Dans un thésaurus, et plus généralement en SKOS, un concept ne représente qu’une notion explicitée dans la définition. Dans le dictionnaire au contraire, l’entrée est centrée sur le terme qui peut correspondre à plusieurs notions et donc avoir plusieurs définitions. Ainsi, par exemple, alors que « charcuterie » est un commerce sous le concept « métier de la filière viande », il peut aussi être une déclinaison du concept « préparation culinaire des viandes ». Pour répondre à la contrainte d’univocité de SKOS, certaines entrées du dictionnaire ont dû être scindées en 2 concepts et leur définition modifiée en conséquence. Dans ce cas, il a fallu faire une distinction entre les 2 concepts en apportant des précisions entre parenthèses : « charcuterie (commerce) » et « charcuterie (salaison) ».
A l’inverse, certaines entrées du dictionnaire n’ont pas été reprises comme par exemple les termes VOF (Viande Ovine Française), VBF (Viande Bovine Française), VPF (Viande Porcine Française) pour ne garder que des labels officiels reconnus par l’INAO (https://www.inao.gouv.fr/Les-signes-officiels-de-la-qualite-et-de-l-origine-SIQO).
D’autres concepts ont été introduits pour répondre aux besoins de la hiérarchisation et assurer une certaine cohérence au sein du thésaurus. En particulier, les concepts de premier niveau (appelés « top concept » en SKOS) devaient être assez génériques pour constituer des catégories thématiques comme élevage ou métiers de la filière viande. Les ontologies AHOL - Animal Health Ontology for Livestock (https://www.atol-ontology.com/en/a-ahol/) et ATOL - Animal Trait Ontology for Livestock (Le Bail et al., 2014) ont été utilisées comme sources pour la création de concepts initialement absents du dictionnaire de la viande.
Afin d’organiser les concepts sous forme de hiérarchie au sein de chaque branche, les experts se sont basés sur les termes génériques mentionnés dans les définitions ou ont mobilisé leur propre expertise. Dans certains cas, le concept pouvait être placé à plusieurs endroits de la hiérarchie, comme par exemple le concept quartier pouvant être considéré comme spécifique de découpe ou demi-carcasse.

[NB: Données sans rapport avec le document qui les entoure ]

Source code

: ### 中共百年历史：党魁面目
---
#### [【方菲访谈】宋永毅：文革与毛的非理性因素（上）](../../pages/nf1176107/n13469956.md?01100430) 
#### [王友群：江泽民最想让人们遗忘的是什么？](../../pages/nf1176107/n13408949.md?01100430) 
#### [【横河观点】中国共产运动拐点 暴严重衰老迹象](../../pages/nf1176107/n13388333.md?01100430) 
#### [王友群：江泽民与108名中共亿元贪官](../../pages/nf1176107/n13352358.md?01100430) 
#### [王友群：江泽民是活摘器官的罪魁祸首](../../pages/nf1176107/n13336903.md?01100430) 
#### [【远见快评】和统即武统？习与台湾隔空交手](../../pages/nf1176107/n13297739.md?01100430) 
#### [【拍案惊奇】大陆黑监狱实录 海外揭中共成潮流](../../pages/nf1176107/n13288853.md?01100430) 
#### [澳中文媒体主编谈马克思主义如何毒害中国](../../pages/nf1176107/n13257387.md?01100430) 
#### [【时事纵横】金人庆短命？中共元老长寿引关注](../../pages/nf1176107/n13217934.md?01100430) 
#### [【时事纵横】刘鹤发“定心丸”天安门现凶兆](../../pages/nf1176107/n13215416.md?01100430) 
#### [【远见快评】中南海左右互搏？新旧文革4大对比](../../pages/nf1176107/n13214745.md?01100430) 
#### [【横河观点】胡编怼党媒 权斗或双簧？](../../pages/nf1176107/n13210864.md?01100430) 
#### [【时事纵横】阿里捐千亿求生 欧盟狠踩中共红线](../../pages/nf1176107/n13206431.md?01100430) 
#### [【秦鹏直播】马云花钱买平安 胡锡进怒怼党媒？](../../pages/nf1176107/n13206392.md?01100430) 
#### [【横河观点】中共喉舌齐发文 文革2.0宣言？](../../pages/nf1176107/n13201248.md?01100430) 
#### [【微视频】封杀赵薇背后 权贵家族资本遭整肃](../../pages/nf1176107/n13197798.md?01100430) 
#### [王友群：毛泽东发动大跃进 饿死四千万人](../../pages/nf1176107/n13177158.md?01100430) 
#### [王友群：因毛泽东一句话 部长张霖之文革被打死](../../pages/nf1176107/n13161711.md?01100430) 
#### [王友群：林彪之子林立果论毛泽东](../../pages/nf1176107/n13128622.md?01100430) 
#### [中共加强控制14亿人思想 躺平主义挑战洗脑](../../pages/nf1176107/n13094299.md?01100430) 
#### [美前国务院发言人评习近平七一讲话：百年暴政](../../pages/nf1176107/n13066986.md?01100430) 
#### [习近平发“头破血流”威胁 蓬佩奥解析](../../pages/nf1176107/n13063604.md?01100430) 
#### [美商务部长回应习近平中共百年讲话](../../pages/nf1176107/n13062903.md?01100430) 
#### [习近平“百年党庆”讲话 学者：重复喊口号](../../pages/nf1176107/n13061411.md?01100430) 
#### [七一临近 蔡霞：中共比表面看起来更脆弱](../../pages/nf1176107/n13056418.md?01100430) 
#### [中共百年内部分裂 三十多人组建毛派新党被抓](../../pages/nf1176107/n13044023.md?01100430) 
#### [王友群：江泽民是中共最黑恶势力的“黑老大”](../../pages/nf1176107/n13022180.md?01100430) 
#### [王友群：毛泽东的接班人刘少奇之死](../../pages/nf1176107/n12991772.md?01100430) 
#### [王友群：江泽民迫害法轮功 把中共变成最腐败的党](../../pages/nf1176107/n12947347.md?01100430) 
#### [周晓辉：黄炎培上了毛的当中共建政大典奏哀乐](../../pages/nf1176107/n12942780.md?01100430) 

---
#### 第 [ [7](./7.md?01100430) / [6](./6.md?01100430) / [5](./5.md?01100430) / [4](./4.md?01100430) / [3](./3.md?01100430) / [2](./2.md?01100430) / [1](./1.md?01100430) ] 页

Dans ce cas, il a été décidé qu’il était plus pertinent de le positionner comme un spécifique de demi-carcasse afin de rendre sa sémantique plus explicite. Dans d’autres cas, le concept le plus générique a été choisi. Par exemple, la branche « animal de boucherie » a été choisie pour englober tous les animaux abattus pour leur viande. Pour cette première version du thésaurus, nous avons choisi de ne pas introduire de polyhiérarchie, organisation dans laquelle un concept peut avoir plusieurs génériques. Si ce choix rend le travail de classification plus difficile (parce qu’il faut trancher), il le rend aussi plus précis (parce qu’il faut trouver la place la plus optimale).
Le travail de hiérarchisation a été complété par une révision de certaines définitions qui contenaient des éléments superflus ou sujets à évolution, ou encore contraires aux bonnes pratiques de rédaction des définitions (Vézina, 2009). Suite à la hiérarchisation, les relations skos:related (« Voir ») présentes dans le dictionnaire papier ont été supprimées entre les concepts entretenant dès lors une relation hiérarchique.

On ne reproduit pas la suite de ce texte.